Eventuell hilft dir die Seite von MS weiter. KLICK.


----------



## Alisis1990 (1. Juli 2016)

Ja habe auch einen xbox One controller... usb kabel am pc und batteriefach ist dran. Brauchst am pc aber den extra Dongle um den dort wireless betreiben zu können ... das Geld ist mir der Spaß aber nicht wert 

Gesendet von meinem SM-N9005 mit Tapatalk


----------



## Herbboy (1. Juli 2016)

Als Akkus passen aber weiterhin AA-Batterien, oder?


----------



## Bonkic (1. Juli 2016)

Herbboy schrieb:


> allerdings seh ich grad, dass es für nur 10€ mehr schon die Version MIT dem wireless-Adapter gibt... ich glaub dann nehm ich gleich die...



würde ich definitiv machen.
dachte anfangs auch, ich bräuchte das ding nicht und habs dann doch ein paar wochen später dazugekauft.

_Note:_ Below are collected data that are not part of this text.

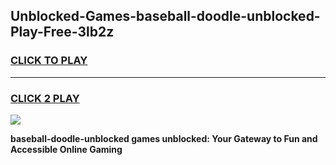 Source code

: 
## Unblocked-Games-baseball-doodle-unblocked-Play-Free-3lb2z
<h3>
<a href="https://premium76.site?title=baseball-doodle-unblocked&ref=18A1">CLICK TO PLAY</a></h3>
<hr>

<h3>
<a href="https://premium76.site?title=baseball-doodle-unblocked&ref=18A1">CLICK 2 PLAY</a>
  
</h3>

<a href="https://premium76.site?title=baseball-doodle-unblocked&ref=18A1"><img src="https://clearcache.store/games.png"></a>


**baseball-doodle-unblocked games unblocked: Your Gateway to Fun and Accessible Online Gaming**
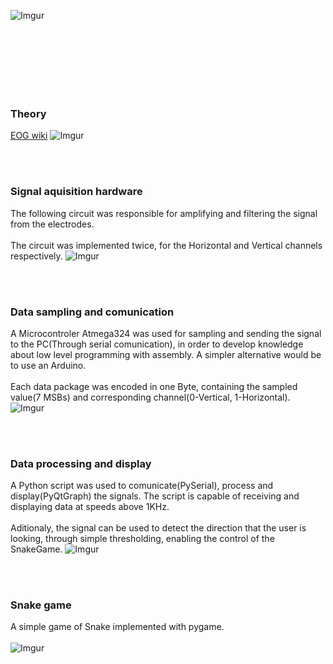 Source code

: 
![Imgur](https://i.imgur.com/BVBFMpf.png)


<br><br> <br><br> <br><br>
### Theory
[EOG wiki](https://en.wikipedia.org/wiki/Electrooculography)
![Imgur](https://i.imgur.com/HOOcWlC.png)

<br><br>
### Signal aquisition hardware
The following circuit was responsible for amplifying and filtering the signal from the electrodes.<br><br>
The circuit was implemented twice, for the Horizontal and Vertical channels respectively.
![Imgur](https://i.imgur.com/GUXpgGK.png)

<br><br>
### Data sampling and comunication
A Microcontroler Atmega324 was used for sampling and sending the signal to the PC(Through serial comunication), in order to develop knowledge about low level programming with assembly. A simpler alternative would be to use an Arduino.<br><br>
Each data package was encoded in one Byte, containing the sampled value(7 MSBs) and corresponding channel(0-Vertical, 1-Horizontal).
![Imgur](https://i.imgur.com/sy3vHCL.png)

<br><br>
### Data processing and display
A Python script was used to comunicate(PySerial), process and display(PyQtGraph) the signals. The script is capable of receiving and displaying data at speeds above 1KHz.<br><br>
Aditionaly, the signal can be used to detect the direction that the user is looking, through simple thresholding, enabling the control of the SnakeGame.
![Imgur](https://i.imgur.com/WtQyL0G.png)

<br><br>
### Snake game
A simple game of Snake implemented with pygame.<br><br>
![Imgur](https://i.imgur.com/e9gpq7c.png])
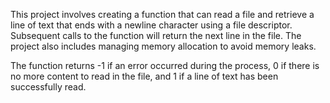 This project involves creating a function that can read a file and retrieve a line of text that ends with a newline character using a file descriptor. Subsequent calls to the function will return the next line in the file. The project also includes managing memory allocation to avoid memory leaks.

The function returns -1 if an error occurred during the process, 0 if there is no more content to read in the file, and 1 if a line of text has been successfully read.

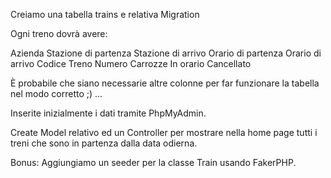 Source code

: Creiamo una tabella trains e relativa Migration

Ogni treno dovrà avere:

Azienda
Stazione di partenza
Stazione di arrivo
Orario di partenza
Orario di arrivo
Codice Treno
Numero Carrozze
In orario
Cancellato

È probabile che siano necessarie altre colonne per far funzionare la tabella nel modo corretto ;) ...

Inserite inizialmente i dati tramite PhpMyAdmin.

Create Model relativo ed un Controller per mostrare nella home page tutti i treni che sono in partenza dalla data odierna.


Bonus:
Aggiungiamo un seeder per la classe Train usando FakerPHP.

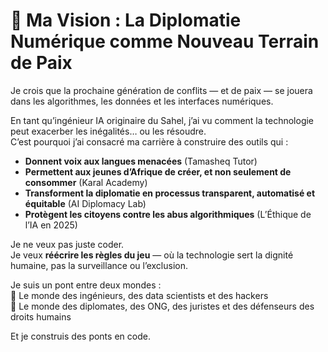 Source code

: # 🧭 Ma Vision : La Diplomatie Numérique comme Nouveau Terrain de Paix

Je crois que la prochaine génération de conflits — et de paix — se jouera dans les algorithmes, les données et les interfaces numériques.

En tant qu’ingénieur IA originaire du Sahel, j’ai vu comment la technologie peut exacerber les inégalités… ou les résoudre.  
C’est pourquoi j’ai consacré ma carrière à construire des outils qui :

- **Donnent voix aux langues menacées** (Tamasheq Tutor)  
- **Permettent aux jeunes d’Afrique de créer, et non seulement de consommer** (Karal Academy)  
- **Transforment la diplomatie en processus transparent, automatisé et équitable** (AI Diplomacy Lab)  
- **Protègent les citoyens contre les abus algorithmiques** (L’Éthique de l’IA en 2025)

Je ne veux pas juste coder.  
Je veux **réécrire les règles du jeu** — où la technologie sert la dignité humaine, pas la surveillance ou l’exclusion.

Je suis un pont entre deux mondes :  
🔹 Le monde des ingénieurs, des data scientists et des hackers  
🔹 Le monde des diplomates, des ONG, des juristes et des défenseurs des droits humains

Et je construis des ponts en code.
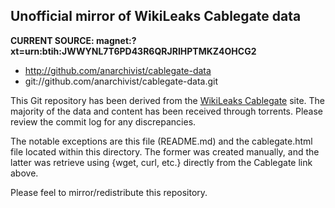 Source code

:Unofficial mirror of WikiLeaks Cablegate data
---------------------------------------------

**CURRENT SOURCE: magnet:?xt=urn:btih:JWWYNL7T6PD43R6QRJRIHPTMKZ4OHCG2** 

* http://github.com/anarchivist/cablegate-data
* git://github.com/anarchivist/cablegate-data.git

This Git repository has been derived from the [WikiLeaks Cablegate](http://wikileaks.ch/cablegate.html) site. The majority of the data and content has been received through torrents. Please review the commit log for any discrepancies.

The notable exceptions are this file (README.md) and the cablegate.html file located within this directory. The former was created manually, and the latter was retrieve using {wget, curl, etc.} directly from the Cablegate link above.

Please feel to mirror/redistribute this repository.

> Als Akkus passen aber weiterhin AA-Batterien, oder?


ja. 
allerdings würd ich mir ein akku-pack holen.


----------



## Alisis1990 (1. Juli 2016)

Herbboy schrieb:


> Als Akkus passen aber weiterhin AA-Batterien, oder?


Ich vertu mich da immer was welche Akkus sind  aber denke ja . Damals als ich meinen gekauft habe War der alte xbox Controller nur 2 Euro billiger und der mit wlan Dingens 20€ teurer


----------



## Herbboy (8. August 2016)

So, ich hab den Controller nun seit 2-3 Wochen. AA-Akkus hab ich immer mind 2 voll geladene auf Lager (u.a. wegen TV-Fernbedienung), da brauch ich kein Extra-Akkupack -  die Batterien sind ja schnell gewechselt  

Aber: der USB-Stick wird sehr oft von meinem PC nicht erkannt, wenn er schon beim PC-hochfahren angesteckt ist. Ich muss denn dann ab- und wieder abstecken. Ist das Problem bekannt?


----------



## Batze (9. August 2016)

Herbboy schrieb:


> Aber: der USB-Stick wird sehr oft von meinem PC nicht erkannt, wenn er schon beim PC-hochfahren angesteckt ist. Ich muss denn dann ab- und wieder abstecken. Ist das Problem bekannt?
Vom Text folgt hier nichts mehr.